IWF sagt für Europa Rezession voraus
veröffentlicht am 24.01.2012

Von Christian Grimm
Washington/frankfurt - Von Christian Grimm
DOW JONES NEWSWIRES
Der Internationale Währungsfonds (IWF) hat seine Wachstumsprognose für das laufende Jahr abgesenkt. In seinem "World Economic Outlook" rechnet der IWF für 2012 nur noch mit einer Zunahme der weltweiten Wirtschaftsleistung um 3,25 Prozent, was einer Kappung der September-Prognose um ein dreiviertel Prozent entspricht. "Die Finanzierungsbedingungen haben sich verschlechtert, die Wachstumsaussichten eingetrübt und die Abwärtsrisiken liegen höher", schrieb der Währungsfonds zur Begründung. Für Europa sagt der IWF eine leichte Schrumpfung der Wirtschaft voraus.
"Die Wachstumsaussichten sind mittelmäßig und es könnte noch schlimmer werden", sagte IWF-Chefökonom Olivier Blanchard. Er führt die abgebremste Konjunktur hauptsächlich auf die Sparpolitik der Regierungen weltweit und die geringere Kreditvergabe der Banken an die Unternehmen zurück. Das größte Risiko besteht nach Ansicht des IWF, wenn sich die Staatsschuldenkrise in Europa zu einer zweiten Bankenkrise ausweiten und die Versorgung der Wirtschaft mit Krediten zum Erliegen kommen würde.
Die Eurozone wird nach der neuen IWF-Prognose im laufenden Jahr in eine milde Rezession abrutschen, weil die Staatsschuldenkrise die Realwirtschaft in Mitleidenschaft gezogen hat. Das Bruttoinlandsprodukt (BIP) des Euroraumes wird um 0,5 Prozent schrumpfen, nachdem die IWF-Volkswirte im September noch eine Zunahmen um 1,1 Prozent vorhergesagt hatten. Auch die USA, Japan und die Schwellenländer könnten sich dem Abwärtstrend nicht entziehen. Für die größte Volkswirtschaft der Welt hat der IWF seine September-Zahlen zumindest nicht nach unten korrigieren müssen. Er geht von einer Steigerung des BIP bis Ende Dezember um 1,8 Prozent aus.

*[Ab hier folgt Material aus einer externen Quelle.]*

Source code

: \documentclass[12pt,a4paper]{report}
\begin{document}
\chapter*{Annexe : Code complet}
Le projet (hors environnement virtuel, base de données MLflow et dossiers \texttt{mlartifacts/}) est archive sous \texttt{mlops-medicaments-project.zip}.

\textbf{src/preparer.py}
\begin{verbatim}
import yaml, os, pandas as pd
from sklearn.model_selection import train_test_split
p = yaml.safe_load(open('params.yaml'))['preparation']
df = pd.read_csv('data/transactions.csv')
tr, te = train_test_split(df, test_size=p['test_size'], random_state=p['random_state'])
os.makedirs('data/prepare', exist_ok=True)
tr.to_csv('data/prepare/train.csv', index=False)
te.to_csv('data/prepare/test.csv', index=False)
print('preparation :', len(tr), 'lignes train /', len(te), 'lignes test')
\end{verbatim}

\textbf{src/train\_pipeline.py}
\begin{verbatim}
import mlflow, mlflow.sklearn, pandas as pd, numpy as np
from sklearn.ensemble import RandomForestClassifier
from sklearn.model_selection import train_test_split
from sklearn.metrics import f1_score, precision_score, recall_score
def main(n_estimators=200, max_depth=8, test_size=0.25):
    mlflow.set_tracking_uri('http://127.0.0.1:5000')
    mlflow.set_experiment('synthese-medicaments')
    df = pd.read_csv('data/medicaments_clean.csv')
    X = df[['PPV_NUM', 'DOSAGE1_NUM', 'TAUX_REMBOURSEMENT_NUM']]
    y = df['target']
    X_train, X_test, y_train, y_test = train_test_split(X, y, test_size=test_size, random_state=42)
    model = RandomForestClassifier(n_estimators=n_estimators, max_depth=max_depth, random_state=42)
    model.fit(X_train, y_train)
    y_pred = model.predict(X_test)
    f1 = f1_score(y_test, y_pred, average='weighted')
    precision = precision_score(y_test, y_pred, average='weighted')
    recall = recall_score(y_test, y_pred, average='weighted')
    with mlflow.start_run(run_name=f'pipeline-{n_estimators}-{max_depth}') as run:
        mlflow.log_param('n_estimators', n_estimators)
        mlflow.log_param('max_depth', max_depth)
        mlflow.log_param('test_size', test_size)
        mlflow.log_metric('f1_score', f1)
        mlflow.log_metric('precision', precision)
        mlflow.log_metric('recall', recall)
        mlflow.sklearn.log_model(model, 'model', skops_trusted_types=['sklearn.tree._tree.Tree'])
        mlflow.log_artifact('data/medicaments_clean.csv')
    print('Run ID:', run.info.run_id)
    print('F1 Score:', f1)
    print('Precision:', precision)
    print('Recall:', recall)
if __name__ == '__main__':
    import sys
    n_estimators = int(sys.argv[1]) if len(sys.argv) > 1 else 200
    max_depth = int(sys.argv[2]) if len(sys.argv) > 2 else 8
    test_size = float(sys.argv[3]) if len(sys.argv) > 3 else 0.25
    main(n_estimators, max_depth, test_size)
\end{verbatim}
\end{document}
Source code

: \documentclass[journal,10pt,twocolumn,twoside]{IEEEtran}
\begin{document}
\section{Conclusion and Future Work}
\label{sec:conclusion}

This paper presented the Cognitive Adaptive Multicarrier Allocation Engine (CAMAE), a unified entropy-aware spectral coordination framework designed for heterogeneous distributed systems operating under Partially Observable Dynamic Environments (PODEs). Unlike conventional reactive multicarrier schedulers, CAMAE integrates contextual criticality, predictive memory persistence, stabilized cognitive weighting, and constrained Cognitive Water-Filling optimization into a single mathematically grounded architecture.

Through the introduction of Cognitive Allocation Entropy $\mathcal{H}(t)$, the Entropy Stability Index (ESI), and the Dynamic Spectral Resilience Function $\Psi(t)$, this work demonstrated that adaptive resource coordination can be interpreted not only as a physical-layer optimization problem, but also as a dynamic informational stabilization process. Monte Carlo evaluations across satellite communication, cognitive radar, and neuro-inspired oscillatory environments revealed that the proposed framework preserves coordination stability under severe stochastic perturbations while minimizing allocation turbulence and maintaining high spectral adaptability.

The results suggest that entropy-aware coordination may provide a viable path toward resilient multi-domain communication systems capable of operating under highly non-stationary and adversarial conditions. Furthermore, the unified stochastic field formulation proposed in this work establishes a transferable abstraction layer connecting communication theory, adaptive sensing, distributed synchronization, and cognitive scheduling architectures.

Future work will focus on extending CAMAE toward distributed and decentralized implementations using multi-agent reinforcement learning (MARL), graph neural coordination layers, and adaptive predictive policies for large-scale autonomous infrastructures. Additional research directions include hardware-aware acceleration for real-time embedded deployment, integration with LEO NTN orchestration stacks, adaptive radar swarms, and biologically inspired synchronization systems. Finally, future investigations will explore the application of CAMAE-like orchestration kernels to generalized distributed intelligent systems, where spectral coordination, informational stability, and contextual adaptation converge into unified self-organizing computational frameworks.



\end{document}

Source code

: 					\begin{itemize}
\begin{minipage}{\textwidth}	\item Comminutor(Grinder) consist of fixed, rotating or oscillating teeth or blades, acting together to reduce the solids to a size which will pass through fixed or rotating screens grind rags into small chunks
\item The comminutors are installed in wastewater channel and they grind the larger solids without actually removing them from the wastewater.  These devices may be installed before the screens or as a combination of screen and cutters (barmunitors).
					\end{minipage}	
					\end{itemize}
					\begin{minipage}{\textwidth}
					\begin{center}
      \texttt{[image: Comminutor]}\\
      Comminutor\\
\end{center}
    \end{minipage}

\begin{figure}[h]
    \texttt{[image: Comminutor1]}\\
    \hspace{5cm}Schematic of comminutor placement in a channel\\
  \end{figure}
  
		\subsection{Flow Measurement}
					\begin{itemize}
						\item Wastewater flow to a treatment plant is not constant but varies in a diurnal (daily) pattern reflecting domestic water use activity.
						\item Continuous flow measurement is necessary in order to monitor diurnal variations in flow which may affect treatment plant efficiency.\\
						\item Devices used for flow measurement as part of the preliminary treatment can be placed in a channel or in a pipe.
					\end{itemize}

Im vierten Quartal 2011 haben sich nach IWF-Einschätzung die Risiken für die Weltwirtschaft deutlich vergrößert, obwohl sich die Realwirtschaft robust gezeigt hat. Der Ausstoß in den Industrienationen kletterte überraschend und die Verbraucher in den USA gaben wieder mehr Geld aus. Die Erholung nach dem verheerenden Erdbeben in Japan war stärker als erwartet. Doch diese Anzeichen für eine Aufhellung haben aus IWF-Sicht nicht die Kraft, einen Aufschwung zu tragen.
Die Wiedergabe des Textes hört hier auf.